Records for processing Block Start
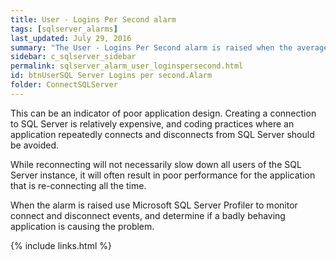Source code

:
 ```yaml
---
title: ﻿User - Logins Per Second alarm
tags: [sqlserver_alarms]
last_updated: July 29, 2016
summary: "The User - Logins Per Second alarm is raised when the average number of logins per second exceeds a threshold. This value is taken over a specific number of background collections."
sidebar: c_sqlserver_sidebar
permalink: sqlserver_alarm_user_loginspersecond.html
id: btnUserSQL Server Logins per second.Alarm
folder: ConnectSQLServer
---
```






This can be an indicator of poor application design. Creating a connection to SQL Server is relatively expensive, and coding practices where an application repeatedly connects and disconnects from SQL Server should be avoided.

While reconnecting will not necessarily slow down all users of the SQL Server instance, it will often result in poor performance for the application that is re-connecting all the time.

When the alarm is raised use Microsoft SQL Server Profiler to monitor connect and disconnect events, and determine if a badly behaving application is causing the problem.

{% include links.html %}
Records for processing Block End
● Task brief: An exact, line-for-line copy is required: from the line containing "When the alarm" through the final line of the listing above, both included, with nothing else.

● Result of this task:
When the alarm is raised use Microsoft SQL Server Profiler to monitor connect and disconnect events, and determine if a badly behaving application is causing the problem.

{% include links.html %}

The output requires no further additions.